What the exercise asks: In the listing below, find each line that holds "friend" and list it.

-.-.-

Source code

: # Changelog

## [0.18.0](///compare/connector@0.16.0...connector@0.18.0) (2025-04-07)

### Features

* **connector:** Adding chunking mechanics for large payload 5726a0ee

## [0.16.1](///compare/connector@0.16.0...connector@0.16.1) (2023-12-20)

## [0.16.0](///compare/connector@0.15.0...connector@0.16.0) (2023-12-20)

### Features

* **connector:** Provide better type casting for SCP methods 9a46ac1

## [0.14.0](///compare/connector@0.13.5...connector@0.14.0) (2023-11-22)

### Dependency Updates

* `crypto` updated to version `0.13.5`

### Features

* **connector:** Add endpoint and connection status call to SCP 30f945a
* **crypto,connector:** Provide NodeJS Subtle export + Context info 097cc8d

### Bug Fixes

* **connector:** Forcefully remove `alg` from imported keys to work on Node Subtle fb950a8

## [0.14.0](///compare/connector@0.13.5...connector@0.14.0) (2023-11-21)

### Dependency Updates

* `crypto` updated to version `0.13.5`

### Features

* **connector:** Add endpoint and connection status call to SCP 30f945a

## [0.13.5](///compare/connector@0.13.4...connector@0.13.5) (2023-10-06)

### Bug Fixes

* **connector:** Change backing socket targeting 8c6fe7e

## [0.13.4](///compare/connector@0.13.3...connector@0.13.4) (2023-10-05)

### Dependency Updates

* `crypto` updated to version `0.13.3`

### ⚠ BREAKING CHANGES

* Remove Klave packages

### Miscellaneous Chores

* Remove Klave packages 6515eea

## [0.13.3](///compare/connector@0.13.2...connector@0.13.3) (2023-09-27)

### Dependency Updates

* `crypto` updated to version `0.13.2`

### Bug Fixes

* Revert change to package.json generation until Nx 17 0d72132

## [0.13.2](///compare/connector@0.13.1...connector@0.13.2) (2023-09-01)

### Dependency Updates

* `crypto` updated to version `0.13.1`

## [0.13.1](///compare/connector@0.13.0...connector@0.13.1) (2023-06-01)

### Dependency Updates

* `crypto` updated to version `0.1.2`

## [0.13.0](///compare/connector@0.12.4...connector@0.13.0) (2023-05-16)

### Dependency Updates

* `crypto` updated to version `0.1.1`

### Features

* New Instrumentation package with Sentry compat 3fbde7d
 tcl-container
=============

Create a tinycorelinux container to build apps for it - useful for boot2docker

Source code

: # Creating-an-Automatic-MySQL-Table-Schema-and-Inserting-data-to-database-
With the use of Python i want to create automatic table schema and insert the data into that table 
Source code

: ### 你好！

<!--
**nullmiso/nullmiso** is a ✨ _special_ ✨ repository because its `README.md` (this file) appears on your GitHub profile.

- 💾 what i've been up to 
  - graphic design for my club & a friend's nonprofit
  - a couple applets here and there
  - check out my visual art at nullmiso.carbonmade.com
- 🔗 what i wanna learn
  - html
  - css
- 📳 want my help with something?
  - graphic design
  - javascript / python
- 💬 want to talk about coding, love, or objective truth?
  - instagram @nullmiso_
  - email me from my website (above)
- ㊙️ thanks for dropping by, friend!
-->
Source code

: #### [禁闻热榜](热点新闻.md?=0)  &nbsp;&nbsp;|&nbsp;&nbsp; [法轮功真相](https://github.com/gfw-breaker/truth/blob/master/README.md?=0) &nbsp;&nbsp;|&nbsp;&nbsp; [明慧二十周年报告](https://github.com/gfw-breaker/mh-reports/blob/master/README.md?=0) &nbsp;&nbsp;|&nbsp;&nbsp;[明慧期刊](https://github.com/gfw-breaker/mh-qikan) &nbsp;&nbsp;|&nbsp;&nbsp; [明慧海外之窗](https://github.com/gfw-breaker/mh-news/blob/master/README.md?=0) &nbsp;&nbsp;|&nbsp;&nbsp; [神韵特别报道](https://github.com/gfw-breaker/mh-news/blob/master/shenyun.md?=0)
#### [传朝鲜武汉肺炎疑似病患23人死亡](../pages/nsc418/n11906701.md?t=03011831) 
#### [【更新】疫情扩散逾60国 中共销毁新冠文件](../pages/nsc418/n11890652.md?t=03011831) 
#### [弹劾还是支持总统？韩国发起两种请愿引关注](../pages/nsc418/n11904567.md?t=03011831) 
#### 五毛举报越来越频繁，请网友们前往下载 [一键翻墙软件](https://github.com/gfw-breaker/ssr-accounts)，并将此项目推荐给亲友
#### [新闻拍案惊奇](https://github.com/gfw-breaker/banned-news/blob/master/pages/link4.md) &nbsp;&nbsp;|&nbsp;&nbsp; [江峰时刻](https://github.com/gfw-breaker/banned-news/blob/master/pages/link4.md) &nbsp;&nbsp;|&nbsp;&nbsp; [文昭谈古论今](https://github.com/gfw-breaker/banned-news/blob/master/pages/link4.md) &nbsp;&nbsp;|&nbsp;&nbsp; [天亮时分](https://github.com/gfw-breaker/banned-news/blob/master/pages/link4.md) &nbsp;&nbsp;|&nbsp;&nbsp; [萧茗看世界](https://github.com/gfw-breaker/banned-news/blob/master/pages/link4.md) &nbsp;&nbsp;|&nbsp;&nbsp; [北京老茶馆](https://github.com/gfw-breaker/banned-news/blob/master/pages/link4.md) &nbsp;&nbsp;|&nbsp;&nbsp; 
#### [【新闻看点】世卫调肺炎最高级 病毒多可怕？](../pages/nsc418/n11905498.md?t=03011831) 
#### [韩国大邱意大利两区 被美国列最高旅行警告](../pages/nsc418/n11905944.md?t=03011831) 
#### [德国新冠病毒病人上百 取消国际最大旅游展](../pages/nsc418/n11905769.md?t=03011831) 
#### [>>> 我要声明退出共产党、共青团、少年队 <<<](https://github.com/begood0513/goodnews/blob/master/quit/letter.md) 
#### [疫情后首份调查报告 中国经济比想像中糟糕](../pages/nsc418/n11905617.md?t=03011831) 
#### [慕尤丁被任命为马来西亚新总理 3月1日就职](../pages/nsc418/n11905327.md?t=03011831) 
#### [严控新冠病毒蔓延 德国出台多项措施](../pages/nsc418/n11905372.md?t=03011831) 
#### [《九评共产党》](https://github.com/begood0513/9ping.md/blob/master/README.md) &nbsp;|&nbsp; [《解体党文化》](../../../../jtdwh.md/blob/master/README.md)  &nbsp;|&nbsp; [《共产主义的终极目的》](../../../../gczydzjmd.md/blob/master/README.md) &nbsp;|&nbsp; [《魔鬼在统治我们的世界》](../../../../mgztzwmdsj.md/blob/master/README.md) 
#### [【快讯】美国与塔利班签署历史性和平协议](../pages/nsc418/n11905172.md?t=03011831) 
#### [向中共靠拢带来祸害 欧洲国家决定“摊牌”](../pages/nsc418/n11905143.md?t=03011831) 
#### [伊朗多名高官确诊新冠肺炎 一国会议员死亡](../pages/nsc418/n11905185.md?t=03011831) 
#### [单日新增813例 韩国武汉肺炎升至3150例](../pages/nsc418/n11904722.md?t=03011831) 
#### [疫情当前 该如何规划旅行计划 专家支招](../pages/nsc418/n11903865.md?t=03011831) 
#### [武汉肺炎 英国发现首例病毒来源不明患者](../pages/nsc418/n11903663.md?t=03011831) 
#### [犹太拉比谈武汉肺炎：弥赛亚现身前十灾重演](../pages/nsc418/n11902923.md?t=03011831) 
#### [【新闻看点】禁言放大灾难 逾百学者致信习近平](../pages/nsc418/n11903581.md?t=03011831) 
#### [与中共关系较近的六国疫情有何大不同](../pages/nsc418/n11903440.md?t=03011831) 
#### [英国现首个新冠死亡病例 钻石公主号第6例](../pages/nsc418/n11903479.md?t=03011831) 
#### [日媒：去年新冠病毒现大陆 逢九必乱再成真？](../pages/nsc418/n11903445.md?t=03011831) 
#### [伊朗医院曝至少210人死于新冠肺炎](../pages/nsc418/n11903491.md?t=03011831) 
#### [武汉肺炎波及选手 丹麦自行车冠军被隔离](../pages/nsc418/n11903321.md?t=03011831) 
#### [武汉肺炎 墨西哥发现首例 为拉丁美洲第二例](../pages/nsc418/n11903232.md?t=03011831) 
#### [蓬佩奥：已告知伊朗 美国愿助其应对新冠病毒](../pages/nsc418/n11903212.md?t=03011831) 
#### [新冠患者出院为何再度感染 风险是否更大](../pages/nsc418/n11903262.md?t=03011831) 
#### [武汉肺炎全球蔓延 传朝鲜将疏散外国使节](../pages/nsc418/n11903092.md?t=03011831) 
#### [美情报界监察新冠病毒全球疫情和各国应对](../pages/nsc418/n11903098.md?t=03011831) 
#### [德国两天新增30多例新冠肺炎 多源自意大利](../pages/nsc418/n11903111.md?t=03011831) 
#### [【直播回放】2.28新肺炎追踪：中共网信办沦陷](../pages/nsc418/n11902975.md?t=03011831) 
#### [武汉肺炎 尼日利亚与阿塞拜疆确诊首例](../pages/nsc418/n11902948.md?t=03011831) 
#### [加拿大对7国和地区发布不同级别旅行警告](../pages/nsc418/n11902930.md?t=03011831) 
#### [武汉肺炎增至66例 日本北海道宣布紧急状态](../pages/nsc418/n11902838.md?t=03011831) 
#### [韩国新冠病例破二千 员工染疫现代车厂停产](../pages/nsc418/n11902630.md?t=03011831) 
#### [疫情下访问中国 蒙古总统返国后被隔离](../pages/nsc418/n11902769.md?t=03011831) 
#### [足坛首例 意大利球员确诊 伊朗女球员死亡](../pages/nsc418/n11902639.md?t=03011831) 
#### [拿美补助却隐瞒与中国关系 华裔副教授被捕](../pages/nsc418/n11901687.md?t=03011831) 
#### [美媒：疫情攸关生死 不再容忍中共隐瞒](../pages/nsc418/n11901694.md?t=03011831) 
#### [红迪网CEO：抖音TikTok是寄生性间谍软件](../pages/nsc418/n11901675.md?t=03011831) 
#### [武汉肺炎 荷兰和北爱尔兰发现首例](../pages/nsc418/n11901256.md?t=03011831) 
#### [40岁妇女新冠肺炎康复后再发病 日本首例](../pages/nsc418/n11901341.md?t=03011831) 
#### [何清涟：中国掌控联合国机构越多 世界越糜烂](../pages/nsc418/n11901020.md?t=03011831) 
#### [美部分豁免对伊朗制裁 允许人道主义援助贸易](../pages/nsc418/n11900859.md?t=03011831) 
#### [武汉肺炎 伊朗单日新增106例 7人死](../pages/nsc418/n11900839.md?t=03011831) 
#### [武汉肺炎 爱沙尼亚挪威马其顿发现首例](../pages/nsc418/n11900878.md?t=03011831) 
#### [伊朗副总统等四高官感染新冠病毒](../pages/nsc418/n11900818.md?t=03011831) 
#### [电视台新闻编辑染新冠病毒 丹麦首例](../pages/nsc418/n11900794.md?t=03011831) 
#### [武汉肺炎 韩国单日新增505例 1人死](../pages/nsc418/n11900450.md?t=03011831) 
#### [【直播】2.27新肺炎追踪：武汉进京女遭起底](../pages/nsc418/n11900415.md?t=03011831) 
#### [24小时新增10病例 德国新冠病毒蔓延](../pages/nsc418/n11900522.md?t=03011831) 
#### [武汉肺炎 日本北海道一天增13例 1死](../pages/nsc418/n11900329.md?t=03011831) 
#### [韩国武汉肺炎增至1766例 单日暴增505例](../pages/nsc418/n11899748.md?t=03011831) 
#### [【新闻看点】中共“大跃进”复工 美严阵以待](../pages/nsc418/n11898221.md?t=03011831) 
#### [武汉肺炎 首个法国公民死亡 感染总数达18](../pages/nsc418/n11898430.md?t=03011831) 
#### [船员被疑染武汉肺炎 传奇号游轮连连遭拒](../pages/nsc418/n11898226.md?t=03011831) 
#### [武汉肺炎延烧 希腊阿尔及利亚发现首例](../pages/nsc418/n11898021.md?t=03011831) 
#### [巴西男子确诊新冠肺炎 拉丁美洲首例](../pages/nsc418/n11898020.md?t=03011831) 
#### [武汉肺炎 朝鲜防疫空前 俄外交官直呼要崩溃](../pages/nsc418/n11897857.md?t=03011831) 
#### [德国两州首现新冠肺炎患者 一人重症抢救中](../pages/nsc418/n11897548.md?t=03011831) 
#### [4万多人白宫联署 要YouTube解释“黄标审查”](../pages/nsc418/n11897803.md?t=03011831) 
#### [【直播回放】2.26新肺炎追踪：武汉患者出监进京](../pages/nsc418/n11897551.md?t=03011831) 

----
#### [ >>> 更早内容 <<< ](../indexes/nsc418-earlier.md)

-.-.-

Exercise result:
  - graphic design for my club & a friend's nonprofit
- ㊙️ thanks for dropping by, friend!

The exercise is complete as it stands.